Introduction: The adrenal cortex is highly involved at the immune-neuroendocrine interface, and several cytokines are known to influence the proliferation, differentiation, apoptosis and hormone production of adrenocortical cells. We therefore hypothesized that immune mediators might be involved in adrenal tumorigenesis, as well. Gene expression patterns of various inflammatory and immune mediators were studied by a functional genomics/bioinformatics approach.
Methods: Hormonally inactive, cortisol-, aldosterone-secreting benign and malignant adrenocortical tumors, and normal adrenocortical tissues were studied by microarray analysis. Both 8×1.5 K custom microarrays focusing on immune-related genes and whole genome 4×44 K microarrays were performed in 610 samples in each group. Real-time RT-PCR and western-blotting were used for the validation of results.

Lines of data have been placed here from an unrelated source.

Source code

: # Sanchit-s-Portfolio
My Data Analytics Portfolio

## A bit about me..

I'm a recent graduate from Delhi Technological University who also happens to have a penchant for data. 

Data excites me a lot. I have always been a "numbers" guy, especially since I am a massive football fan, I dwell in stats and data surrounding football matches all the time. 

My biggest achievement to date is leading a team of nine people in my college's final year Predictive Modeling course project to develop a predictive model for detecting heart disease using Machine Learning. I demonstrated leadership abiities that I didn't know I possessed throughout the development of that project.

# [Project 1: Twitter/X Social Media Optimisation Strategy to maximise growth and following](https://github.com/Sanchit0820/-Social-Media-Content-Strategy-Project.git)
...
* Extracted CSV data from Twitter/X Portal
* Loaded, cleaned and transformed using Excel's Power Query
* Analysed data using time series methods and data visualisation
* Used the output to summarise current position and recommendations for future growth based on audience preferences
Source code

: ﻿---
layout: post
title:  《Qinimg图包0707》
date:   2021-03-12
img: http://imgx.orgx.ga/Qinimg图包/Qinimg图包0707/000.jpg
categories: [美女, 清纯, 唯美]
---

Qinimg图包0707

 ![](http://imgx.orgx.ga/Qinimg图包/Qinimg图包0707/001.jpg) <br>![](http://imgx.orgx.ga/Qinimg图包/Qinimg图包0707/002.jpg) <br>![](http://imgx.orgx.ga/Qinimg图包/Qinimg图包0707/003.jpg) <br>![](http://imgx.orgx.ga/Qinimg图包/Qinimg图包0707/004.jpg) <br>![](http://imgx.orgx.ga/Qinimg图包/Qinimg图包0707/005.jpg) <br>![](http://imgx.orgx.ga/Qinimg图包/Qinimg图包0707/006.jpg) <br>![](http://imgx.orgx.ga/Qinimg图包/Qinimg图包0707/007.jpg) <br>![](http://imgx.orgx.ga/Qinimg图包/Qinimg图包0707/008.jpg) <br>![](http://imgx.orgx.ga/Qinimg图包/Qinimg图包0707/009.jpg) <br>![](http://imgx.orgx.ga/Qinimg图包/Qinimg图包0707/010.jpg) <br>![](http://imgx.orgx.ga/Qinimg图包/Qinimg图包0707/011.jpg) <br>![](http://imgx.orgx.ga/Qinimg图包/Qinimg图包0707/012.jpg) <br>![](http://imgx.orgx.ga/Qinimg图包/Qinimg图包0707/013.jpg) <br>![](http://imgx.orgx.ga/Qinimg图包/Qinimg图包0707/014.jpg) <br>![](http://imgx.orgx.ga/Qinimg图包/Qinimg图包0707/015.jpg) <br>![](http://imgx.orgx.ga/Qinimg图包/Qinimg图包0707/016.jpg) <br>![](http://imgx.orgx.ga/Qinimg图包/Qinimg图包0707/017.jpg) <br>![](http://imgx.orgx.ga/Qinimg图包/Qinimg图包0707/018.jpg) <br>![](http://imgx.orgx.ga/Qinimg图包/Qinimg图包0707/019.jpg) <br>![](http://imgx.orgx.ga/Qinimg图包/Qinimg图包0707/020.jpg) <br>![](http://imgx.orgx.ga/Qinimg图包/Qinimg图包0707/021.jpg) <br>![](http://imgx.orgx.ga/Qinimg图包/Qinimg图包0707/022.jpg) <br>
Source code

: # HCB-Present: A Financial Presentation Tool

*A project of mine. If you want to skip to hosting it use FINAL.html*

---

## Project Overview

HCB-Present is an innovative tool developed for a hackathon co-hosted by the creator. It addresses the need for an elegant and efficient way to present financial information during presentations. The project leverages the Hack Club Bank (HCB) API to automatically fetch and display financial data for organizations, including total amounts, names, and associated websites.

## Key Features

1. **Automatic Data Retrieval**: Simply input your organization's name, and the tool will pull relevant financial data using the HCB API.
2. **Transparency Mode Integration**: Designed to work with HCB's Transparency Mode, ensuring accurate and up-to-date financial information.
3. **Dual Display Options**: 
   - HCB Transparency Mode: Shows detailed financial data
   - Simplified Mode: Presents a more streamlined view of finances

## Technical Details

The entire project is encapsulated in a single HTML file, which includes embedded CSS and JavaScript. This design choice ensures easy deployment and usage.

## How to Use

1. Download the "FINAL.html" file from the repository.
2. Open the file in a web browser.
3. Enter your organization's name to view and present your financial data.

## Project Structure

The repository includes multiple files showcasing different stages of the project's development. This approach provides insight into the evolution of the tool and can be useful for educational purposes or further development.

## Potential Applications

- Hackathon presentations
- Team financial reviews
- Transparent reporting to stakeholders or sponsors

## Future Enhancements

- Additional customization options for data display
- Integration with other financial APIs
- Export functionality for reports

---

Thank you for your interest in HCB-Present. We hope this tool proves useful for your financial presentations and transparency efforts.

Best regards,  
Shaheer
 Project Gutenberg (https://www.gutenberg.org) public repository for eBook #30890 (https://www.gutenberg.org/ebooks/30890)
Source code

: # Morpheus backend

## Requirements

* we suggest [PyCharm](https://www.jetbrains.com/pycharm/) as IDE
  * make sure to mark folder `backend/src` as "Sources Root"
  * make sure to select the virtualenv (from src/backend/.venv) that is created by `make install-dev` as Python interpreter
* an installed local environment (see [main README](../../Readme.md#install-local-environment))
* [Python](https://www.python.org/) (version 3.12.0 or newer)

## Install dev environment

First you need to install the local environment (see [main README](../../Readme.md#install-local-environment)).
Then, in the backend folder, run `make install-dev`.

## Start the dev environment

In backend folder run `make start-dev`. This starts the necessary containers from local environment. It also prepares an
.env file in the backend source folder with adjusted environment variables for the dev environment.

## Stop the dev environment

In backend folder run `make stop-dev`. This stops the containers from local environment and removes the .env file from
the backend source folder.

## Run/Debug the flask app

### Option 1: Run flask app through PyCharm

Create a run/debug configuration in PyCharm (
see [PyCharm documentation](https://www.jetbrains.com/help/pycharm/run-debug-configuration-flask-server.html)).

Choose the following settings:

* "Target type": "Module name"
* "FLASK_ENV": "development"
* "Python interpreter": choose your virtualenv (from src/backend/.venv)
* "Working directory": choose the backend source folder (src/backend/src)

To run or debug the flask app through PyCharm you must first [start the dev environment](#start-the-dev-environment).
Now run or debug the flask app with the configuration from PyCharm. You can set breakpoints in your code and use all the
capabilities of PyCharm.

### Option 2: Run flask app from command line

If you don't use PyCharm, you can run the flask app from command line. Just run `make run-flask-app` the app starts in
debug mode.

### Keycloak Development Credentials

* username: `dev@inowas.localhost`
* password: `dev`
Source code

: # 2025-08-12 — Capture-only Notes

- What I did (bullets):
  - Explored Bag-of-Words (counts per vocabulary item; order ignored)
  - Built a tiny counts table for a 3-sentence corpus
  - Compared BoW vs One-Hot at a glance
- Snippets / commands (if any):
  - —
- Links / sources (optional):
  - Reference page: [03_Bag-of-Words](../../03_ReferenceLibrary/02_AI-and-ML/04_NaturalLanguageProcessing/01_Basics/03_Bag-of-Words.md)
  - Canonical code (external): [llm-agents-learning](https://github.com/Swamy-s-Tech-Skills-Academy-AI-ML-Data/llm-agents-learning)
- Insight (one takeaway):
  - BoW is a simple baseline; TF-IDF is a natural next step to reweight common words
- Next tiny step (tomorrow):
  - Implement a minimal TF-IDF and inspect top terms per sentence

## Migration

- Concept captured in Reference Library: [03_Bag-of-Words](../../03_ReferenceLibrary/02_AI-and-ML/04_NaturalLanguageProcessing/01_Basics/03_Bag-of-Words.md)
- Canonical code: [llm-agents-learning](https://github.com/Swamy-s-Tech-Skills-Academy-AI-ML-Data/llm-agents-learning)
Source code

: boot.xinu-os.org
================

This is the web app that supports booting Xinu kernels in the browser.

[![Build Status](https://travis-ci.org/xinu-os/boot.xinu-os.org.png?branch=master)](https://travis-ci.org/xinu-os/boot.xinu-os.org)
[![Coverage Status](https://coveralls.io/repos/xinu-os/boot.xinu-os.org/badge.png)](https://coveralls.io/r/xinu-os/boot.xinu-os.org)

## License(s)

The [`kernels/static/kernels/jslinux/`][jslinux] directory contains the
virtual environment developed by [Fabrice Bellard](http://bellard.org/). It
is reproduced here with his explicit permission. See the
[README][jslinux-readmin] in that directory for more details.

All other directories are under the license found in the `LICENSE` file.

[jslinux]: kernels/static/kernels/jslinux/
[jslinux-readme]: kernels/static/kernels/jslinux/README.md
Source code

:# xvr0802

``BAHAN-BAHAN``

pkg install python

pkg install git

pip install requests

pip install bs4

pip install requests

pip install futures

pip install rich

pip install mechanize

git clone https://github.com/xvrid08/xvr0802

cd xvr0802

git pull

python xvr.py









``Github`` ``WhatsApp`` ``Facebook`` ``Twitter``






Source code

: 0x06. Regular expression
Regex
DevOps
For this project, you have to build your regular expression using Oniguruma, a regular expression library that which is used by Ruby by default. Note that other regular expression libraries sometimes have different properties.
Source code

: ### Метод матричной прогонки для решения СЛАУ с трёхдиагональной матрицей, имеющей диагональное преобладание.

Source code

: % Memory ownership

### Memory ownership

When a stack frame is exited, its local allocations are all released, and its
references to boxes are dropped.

Results: Seventy genes showed significant (P<0.05, min. 22.5 fold) differences among different groups by microarray analysis. Among these, toll like receptor 4 (TLR4), macrophage migration inhibitory factor (MIF), fibroblast growth factor 11 (FGF11), fibroblast growth factor receptor 1 (FGFR1), interleukin 17 (IL-17) and IL-17 receptor beta (IL-17RB) expression levels were validated. TLR4 expression was highest in normal tissues and hormonally inactive tumors, while low expression levels were measured in the other groups. MIF and FGF11 expression levels were characteristically high in hormonally inactive tumors, whereas barely detectable in the other groups. In contrast, FGFR1 was highest in normal tissues, low expression was found in tumors. IL-17 expression was not significantly different, whereas IL-17RB expression was significantly reduced in inactive tumors.
Discussion: Our findings underline the possibility that some immune related genes may be involved in the pathogenesis of adrenocortical tumors.